Bowalley Free Range —egg production

The third-generation family behind this free-range poultry farm in North Otago takes a sustainable, circular approach to egg production.

The business has a 420ha arable farm that grows wheat and barley to feed the hens. Egg sales make up about 95% of their income, with the balance coming from selling grain when they have more than the hens need.

Minimising waste and creating efficiencies in their circular system is important for sustainability with hen manure applied to the arable land, proving a natural base fertiliser, while solar panels power the hen houses.
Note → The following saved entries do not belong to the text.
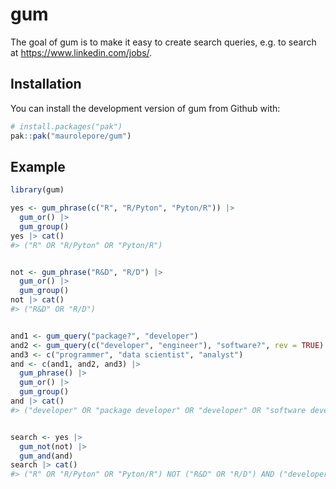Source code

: 
<!-- README.md is generated from README.Rmd. Please edit that file -->

# gum

<!-- badges: start -->
<!-- badges: end -->

The goal of gum is to make it easy to create search queries, e.g. to
search at <https://www.linkedin.com/jobs/>.

## Installation

You can install the development version of gum from Github with:

``` r
# install.packages("pak")
pak::pak("maurolepore/gum")
```

## Example

``` r
library(gum)

yes <- gum_phrase(c("R", "R/Pyton", "Pyton/R")) |>
  gum_or() |>
  gum_group()
yes |> cat()
#> ("R" OR "R/Pyton" OR "Pyton/R")
```

``` r

not <- gum_phrase("R&D", "R/D") |>
  gum_or() |>
  gum_group()
not |> cat()
#> ("R&D" OR "R/D")
```

``` r

and1 <- gum_query("package?", "developer")
and2 <- gum_query(c("developer", "engineer"), "software?", rev = TRUE)
and3 <- c("programmer", "data scientist", "analyst")
and <- c(and1, and2, and3) |>
  gum_phrase() |>
  gum_or() |>
  gum_group()
and |> cat()
#> ("developer" OR "package developer" OR "developer" OR "software developer" OR "engineer" OR "software engineer" OR "programmer" OR "data scientist" OR "analyst")
```

``` r

search <- yes |> 
  gum_not(not) |> 
  gum_and(and)
search |> cat()
#> ("R" OR "R/Pyton" OR "Pyton/R") NOT ("R&D" OR "R/D") AND ("developer" OR "package developer" OR "developer" OR "software developer" OR "engineer" OR "software engineer" OR "programmer" OR "data scientist" OR "analyst")
```
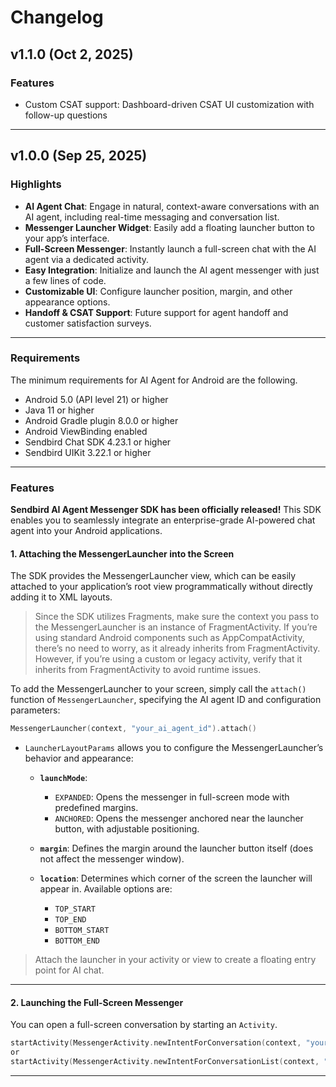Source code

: # Changelog

## v1.1.0 (Oct 2, 2025)

### Features
- Custom CSAT support: Dashboard-driven CSAT UI customization with follow-up questions

---

## v1.0.0 (Sep 25, 2025)

### Highlights

- **AI Agent Chat**: Engage in natural, context-aware conversations with an AI agent, including real-time messaging and conversation list.
- **Messenger Launcher Widget**: Easily add a floating launcher button to your app’s interface.
- **Full-Screen Messenger**: Instantly launch a full-screen chat with the AI agent via a dedicated activity.
- **Easy Integration**: Initialize and launch the AI agent messenger with just a few lines of code.
- **Customizable UI**: Configure launcher position, margin, and other appearance options.
- **Handoff & CSAT Support**: Future support for agent handoff and customer satisfaction surveys.

---

### Requirements
The minimum requirements for AI Agent for Android are the following.

- Android 5.0 (API level 21) or higher
- Java 11 or higher
- Android Gradle plugin 8.0.0 or higher
- Android ViewBinding enabled
- Sendbird Chat SDK 4.23.1 or higher
- Sendbird UIKit 3.22.1 or higher

---

### Features

**Sendbird AI Agent Messenger SDK has been officially released!**
This SDK enables you to seamlessly integrate an enterprise-grade AI-powered chat agent into your Android applications.

#### 1. Attaching the MessengerLauncher into the Screen
The SDK provides the MessengerLauncher view, which can be easily attached to your application’s root view programmatically without directly adding it to XML layouts.

> Since the SDK utilizes Fragments, make sure the context you pass to the MessengerLauncher is an instance of FragmentActivity. If you’re using standard Android components such as AppCompatActivity, there’s no need to worry, as it already inherits from FragmentActivity.
However, if you’re using a custom or legacy activity, verify that it inherits from FragmentActivity to avoid runtime issues.

To add the MessengerLauncher to your screen, simply call the `attach()` function of `MessengerLauncher`, specifying the AI agent ID and configuration parameters:

```kotlin
MessengerLauncher(context, "your_ai_agent_id").attach()
```

- `LauncherLayoutParams` allows you to configure the MessengerLauncher’s behavior and appearance:
  - **`launchMode`**:
    - `EXPANDED`: Opens the messenger in full-screen mode with predefined margins.
    - `ANCHORED`: Opens the messenger anchored near the launcher button, with adjustable positioning.

  - **`margin`**: Defines the margin around the launcher button itself (does not affect the messenger window).

  - **`location`**: Determines which corner of the screen the launcher will appear in. Available options are:
    - `TOP_START`
    - `TOP_END`
    - `BOTTOM_START`
    - `BOTTOM_END`

> Attach the launcher in your activity or view to create a floating entry point for AI chat.

---

#### 2. Launching the Full-Screen Messenger
You can open a full-screen conversation by starting an `Activity`.

```kotlin
startActivity(MessengerActivity.newIntentForConversation(context, "your_ai_agent_id"))
or
startActivity(MessengerActivity.newIntentForConversationList(context, "your_ai_agent_id"))
```
---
Technology is used for flock management with updates throughout the day on such things as average temperature, and the consumption of feed and water. Sheep graze cereal regrowth on the arable farm to reduce the need for cultivation and sprays.

Victor, Josh (10), Amy and Caitlyn Blaikie (6) and Nicole Andrews.
Victor, Josh (10), Amy and Caitlyn Blaikie (6) and Nicole Andrews.
Victor and Amy Blaikie (Otago)

Ben Annand — sheep, beef and wool

Amy and Victor are now at the helm of this property which has been farmed by Victor’s family since 1960. Sheep and beef are grazed across about two-thirds of Ben Annand, with the rest in native bush and exotic trees.
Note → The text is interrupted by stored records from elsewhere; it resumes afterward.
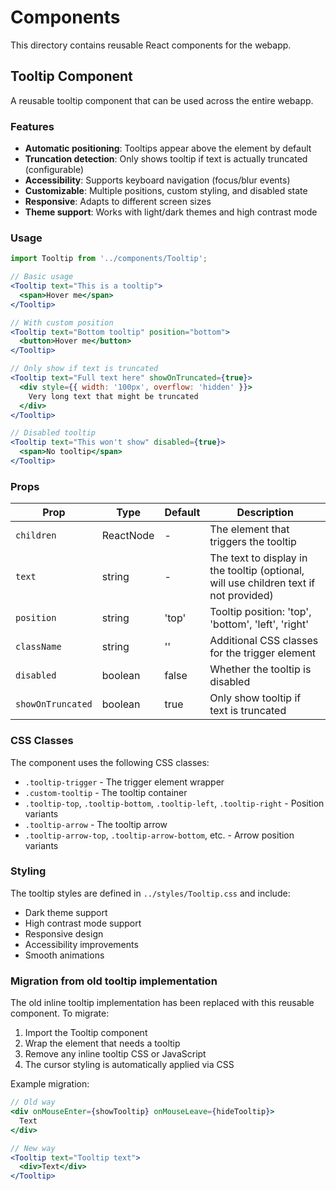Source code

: # Components

This directory contains reusable React components for the webapp.

## Tooltip Component

A reusable tooltip component that can be used across the entire webapp.

### Features

- **Automatic positioning**: Tooltips appear above the element by default
- **Truncation detection**: Only shows tooltip if text is actually truncated (configurable)
- **Accessibility**: Supports keyboard navigation (focus/blur events)
- **Customizable**: Multiple positions, custom styling, and disabled state
- **Responsive**: Adapts to different screen sizes
- **Theme support**: Works with light/dark themes and high contrast mode

### Usage

```jsx
import Tooltip from '../components/Tooltip';

// Basic usage
<Tooltip text="This is a tooltip">
  <span>Hover me</span>
</Tooltip>

// With custom position
<Tooltip text="Bottom tooltip" position="bottom">
  <button>Hover me</button>
</Tooltip>

// Only show if text is truncated
<Tooltip text="Full text here" showOnTruncated={true}>
  <div style={{ width: '100px', overflow: 'hidden' }}>
    Very long text that might be truncated
  </div>
</Tooltip>

// Disabled tooltip
<Tooltip text="This won't show" disabled={true}>
  <span>No tooltip</span>
</Tooltip>
```

### Props

| Prop | Type | Default | Description |
|------|------|---------|-------------|
| `children` | ReactNode | - | The element that triggers the tooltip |
| `text` | string | - | The text to display in the tooltip (optional, will use children text if not provided) |
| `position` | string | 'top' | Tooltip position: 'top', 'bottom', 'left', 'right' |
| `className` | string | '' | Additional CSS classes for the trigger element |
| `disabled` | boolean | false | Whether the tooltip is disabled |
| `showOnTruncated` | boolean | true | Only show tooltip if text is truncated |

### CSS Classes

The component uses the following CSS classes:

- `.tooltip-trigger` - The trigger element wrapper
- `.custom-tooltip` - The tooltip container
- `.tooltip-top`, `.tooltip-bottom`, `.tooltip-left`, `.tooltip-right` - Position variants
- `.tooltip-arrow` - The tooltip arrow
- `.tooltip-arrow-top`, `.tooltip-arrow-bottom`, etc. - Arrow position variants

### Styling

The tooltip styles are defined in `../styles/Tooltip.css` and include:

- Dark theme support
- High contrast mode support
- Responsive design
- Accessibility improvements
- Smooth animations

### Migration from old tooltip implementation

The old inline tooltip implementation has been replaced with this reusable component. To migrate:

1. Import the Tooltip component
2. Wrap the element that needs a tooltip
3. Remove any inline tooltip CSS or JavaScript
4. The cursor styling is automatically applied via CSS

Example migration:

```jsx
// Old way
<div onMouseEnter={showTooltip} onMouseLeave={hideTooltip}>
  Text
</div>

// New way
<Tooltip text="Tooltip text">
  <div>Text</div>
</Tooltip>
``` 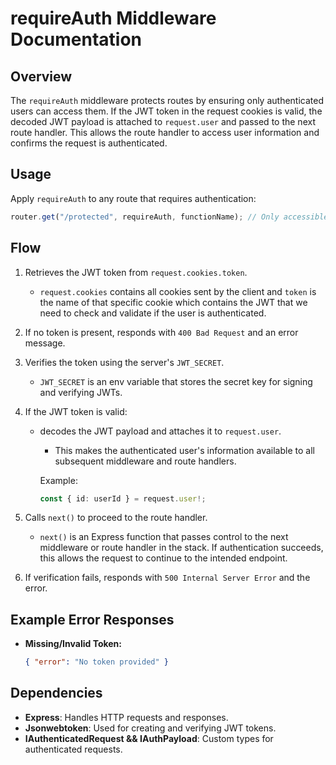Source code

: # requireAuth Middleware Documentation

## Overview

The `requireAuth` middleware protects routes by ensuring only authenticated users can access them. If the JWT token in the request cookies is valid, the decoded JWT payload is attached to `request.user` and passed to the next route handler. This allows the route handler to access user information and confirms the request is authenticated.

## Usage

Apply `requireAuth` to any route that requires authentication:

```typescript
router.get("/protected", requireAuth, functionName); // Only accessible if authenticated
```

## Flow

1. Retrieves the JWT token from `request.cookies.token`.
   - `request.cookies` contains all cookies sent by the client and `token` is the name of that specific cookie which contains the JWT that we need to check and validate if the user is authenticated.
2. If no token is present, responds with `400 Bad Request` and an error message.
3. Verifies the token using the server's `JWT_SECRET`.
   - `JWT_SECRET` is an env variable that stores the secret key for signing and verifying JWTs.
4. If the JWT token is valid:

   - decodes the JWT payload and attaches it to `request.user`.

     - This makes the authenticated user's information available to all subsequent middleware and route handlers.

     Example:

     ```typescript
     const { id: userId } = request.user!;
     ```

5. Calls `next()` to proceed to the route handler.
   - `next()` is an Express function that passes control to the next middleware or route handler in the stack. If authentication succeeds, this allows the request to continue to the intended endpoint.
6. If verification fails, responds with `500 Internal Server Error` and the error.

## Example Error Responses

- **Missing/Invalid Token:**
  ```json
  { "error": "No token provided" }
  ```

## Dependencies

- **Express**: Handles HTTP requests and responses.
- **Jsonwebtoken**: Used for creating and verifying JWT tokens.
- **IAuthenticatedRequest && IAuthPayload**: Custom types for authenticated requests.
Last year, just over 7500 stock units were run with 80% of income from sheep, and the remainder from cattle.

Paddocks are planted with a mix of red and white clover, cocksfoot and ryegrasses, while four hill blocks have native tussock and cocksfoot, over-sown with clover.
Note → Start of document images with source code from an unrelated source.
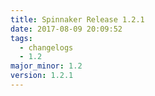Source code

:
 ```yaml
---
title: Spinnaker Release 1.2.1
date: 2017-08-09 20:09:52
tags:
  - changelogs
  - 1.2
major_minor: 1.2
version: 1.2.1
---
```


<script src="https://gist.github.com/spinnaker-release/512f9f19181c4c19b5d614c44aa9bcaf.js"></script>
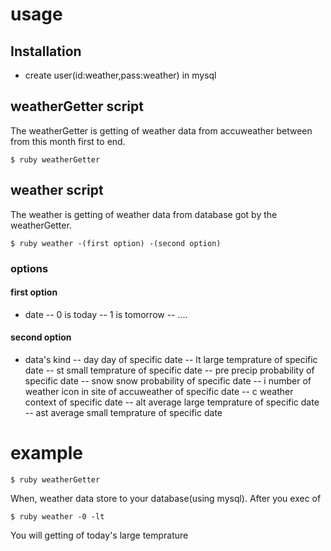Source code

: # usage
## Installation
- create user(id:weather,pass:weather) in mysql
## weatherGetter script
The weatherGetter is getting of weather data from accuweather between from this month first to end.
```
$ ruby weatherGetter
```
## weather script
The weather is getting of weather data from database got by the weatherGetter.
```
$ ruby weather -(first option) -(second option)
```
### options
#### first option
- date
-- 0 is today
-- 1 is tomorrow
-- ....
#### second option
- data's kind
-- day   day of specific date
-- lt    large temprature of specific date
-- st    small temprature of specific date
-- pre   precip probability of specific date
-- snow  snow probability of specific date
-- i     number of weather icon in site of accuweather of specific date
-- c     weather context of specific date
-- alt   average large temprature of specific date
-- ast   average small temprature of specific date

# example
```
$ ruby weatherGetter
```
When, weather data store to your database(using mysql).
After you exec of
```
$ ruby weather -0 -lt
```
You will getting of today's large temprature
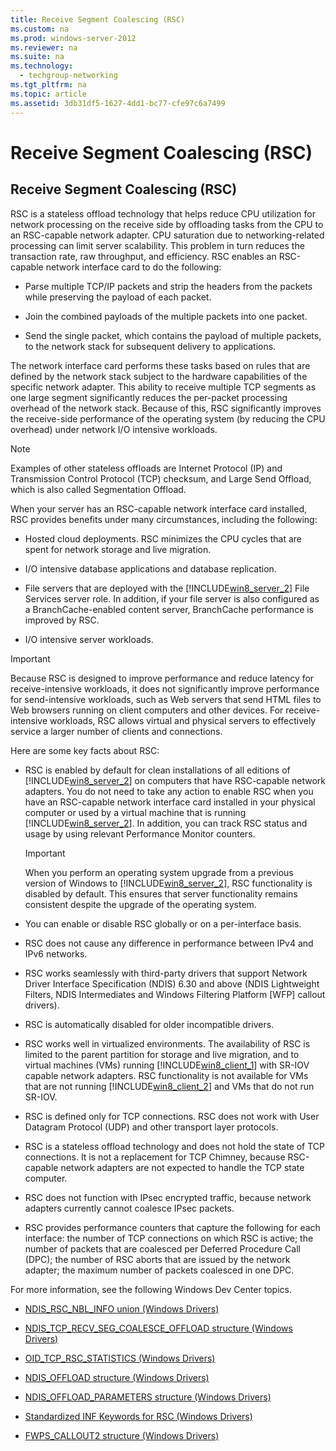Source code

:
 ```yaml
---
title: Receive Segment Coalescing (RSC)
ms.custom: na
ms.prod: windows-server-2012
ms.reviewer: na
ms.suite: na
ms.technology: 
  - techgroup-networking
ms.tgt_pltfrm: na
ms.topic: article
ms.assetid: 3db31df5-1627-4dd1-bc77-cfe97c6a7499
---
```

# Receive Segment Coalescing (RSC)
  
## <a name="BKMK_RSC"></a>Receive Segment Coalescing \(RSC\)  
RSC is a stateless offload technology that helps reduce CPU utilization for network processing on the receive side by offloading tasks from the CPU to an RSC\-capable network adapter. CPU saturation due to networking\-related processing can limit server scalability. This problem in turn reduces the transaction rate, raw throughput, and efficiency. RSC enables an RSC\-capable network interface card to do the following:  
  
-   Parse multiple TCP\/IP packets and strip the headers from the packets while preserving the payload of each packet.  
  
-   Join the combined payloads of the multiple packets into one packet.  
  
-   Send the single packet, which contains the payload of multiple packets, to the network stack for subsequent delivery to applications.  
  
The network interface card performs these tasks based on rules that are defined by the network stack subject to the hardware capabilities of the specific network adapter. This ability to receive multiple TCP segments as one large segment significantly reduces the per\-packet processing overhead of the network stack. Because of this, RSC significantly improves the receive\-side performance of the operating system \(by reducing the CPU overhead\) under network I\/O intensive workloads.  
  
> [!NOTE]  
> Examples of other stateless offloads are Internet Protocol \(IP\) and Transmission Control Protocol \(TCP\) checksum, and Large Send Offload, which is also called Segmentation Offload.  
  
When your server has an RSC\-capable network interface card installed, RSC provides benefits under many circumstances, including the following:  
  
-   Hosted cloud deployments. RSC minimizes the CPU cycles that are spent for network storage and live migration.  
  
-   I\/O intensive database applications and database replication.  
  
-   File servers that are deployed with the [!INCLUDE[win8_server_2](../Token/win8_server_2_md.md)] File Services server role. In addition, if your file server is also configured as a BranchCache\-enabled content server, BranchCache performance is improved by RSC.  
  
-   I\/O intensive server workloads.  
  
> [!IMPORTANT]  
> Because RSC is designed to improve performance and reduce latency for receive\-intensive workloads, it does not significantly improve performance for send\-intensive workloads, such as Web servers that send HTML files to Web browsers running on client computers and other devices. For receive\-intensive workloads, RSC allows virtual and physical servers to effectively service a larger number of clients and connections.  
  
Here are some key facts about RSC:  
  
-   RSC is enabled by default for clean installations of all editions of [!INCLUDE[win8_server_2](../Token/win8_server_2_md.md)] on computers that have RSC\-capable network adapters. You do not need to take any action to enable RSC when you have an RSC\-capable network interface card installed in your physical computer or used by a virtual machine that is running [!INCLUDE[win8_server_2](../Token/win8_server_2_md.md)]. In addition, you can track RSC status and usage by using relevant Performance Monitor counters.  
  
    > [!IMPORTANT]  
    > When you perform an operating system upgrade from a previous version of Windows to [!INCLUDE[win8_server_2](../Token/win8_server_2_md.md)], RSC functionality is disabled by default. This ensures that server functionality remains consistent despite the upgrade of the operating system.  
  
-   You can enable or disable RSC globally or on a per\-interface basis.  
  
-   RSC does not cause any difference in performance between IPv4 and IPv6 networks.  
  
-   RSC works seamlessly with third\-party drivers that support Network Driver Interface Specification \(NDIS\) 6.30 and above \(NDIS Lightweight Filters, NDIS Intermediates and Windows Filtering Platform \[WFP\] callout drivers\).  
  
-   RSC is automatically disabled for older incompatible drivers.  
  
-   RSC works well in virtualized environments. The availability of RSC is limited to the parent partition for storage and live migration, and to virtual machines \(VMs\) running [!INCLUDE[win8_client_1](../Token/win8_client_1_md.md)] with SR\-IOV capable network adapters. RSC functionality is not available for VMs that are not running [!INCLUDE[win8_client_2](../Token/win8_client_2_md.md)] and VMs that do not run SR\-IOV.  
  
-   RSC is defined only for TCP connections. RSC does not work with User Datagram Protocol \(UDP\) and other transport layer protocols.  
  
-   RSC is a stateless offload technology and does not hold the state of TCP connections. It is not a replacement for TCP Chimney, because RSC\-capable network adapters are not expected to handle the TCP state computer.  
  
-   RSC does not function with IPsec encrypted traffic, because network adapters currently cannot coalesce IPsec packets.  
  
-   RSC provides performance counters that capture the following for each interface: the number of TCP connections on which RSC is active; the number of packets that are coalesced per Deferred Procedure Call \(DPC\); the number of RSC aborts that are issued by the network adapter; the maximum number of packets coalesced in one DPC.  
  
For more information, see the following Windows Dev Center topics.  
  
-   [NDIS\_RSC\_NBL\_INFO union \(Windows Drivers\)](http://msdn.microsoft.com/library/windows/hardware/hh451655(v=VS.85).aspx)  
  
-   [NDIS\_TCP\_RECV\_SEG\_COALESCE\_OFFLOAD structure \(Windows Drivers\)](http://msdn.microsoft.com/library/windows/hardware/hh439827(v=VS.85).aspx)  
  
-   [OID\_TCP\_RSC\_STATISTICS \(Windows Drivers\)](http://msdn.microsoft.com/library/windows/hardware/hh451929(v=VS.85).aspx)  
  
-   [NDIS\_OFFLOAD structure \(Windows Drivers\)](http://msdn.microsoft.com/library/windows/hardware/ff566599(v=vs.85).aspx)  
  
-   [NDIS\_OFFLOAD\_PARAMETERS structure \(Windows Drivers\)](http://msdn.microsoft.com/library/windows/hardware/ff566706(v=vs.85).aspx)  
  
-   [Standardized INF Keywords for RSC \(Windows Drivers\)](http://msdn.microsoft.com/library/windows/hardware/jj215793(v=vs.85).aspx)  
  
-   [FWPS\_CALLOUT2 structure \(Windows Drivers\)](http://msdn.microsoft.com/library/windows/hardware/hh439700(v=VS.85).aspx)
Production has lifted, due to enhancing lower-producing blocks and using a flexible stock policy that is adapted to the climate and external market conditions.

Gorse control, significant planting, fencing and pest management has resulted in a landscape with rich biodiversity.

Amanda Currie and farm manager Jason Sutherland
Amanda Currie and farm manager Jason Sutherland
Amanda and Adrian Currie (Otago)

Tinwald Farm — Sheep, Beef and Viticulture

The Curries bought Tinwald Farm in 2012, and immediately invested in irrigation, fencing and infrastructure for the beef finishing and sheep grazing farm. In 2015, they planted two vineyards across 20ha.

After being hit hard by Mycoplasma bovis in 2018, they pivoted to create a more diverse operation centred around protecting soil health.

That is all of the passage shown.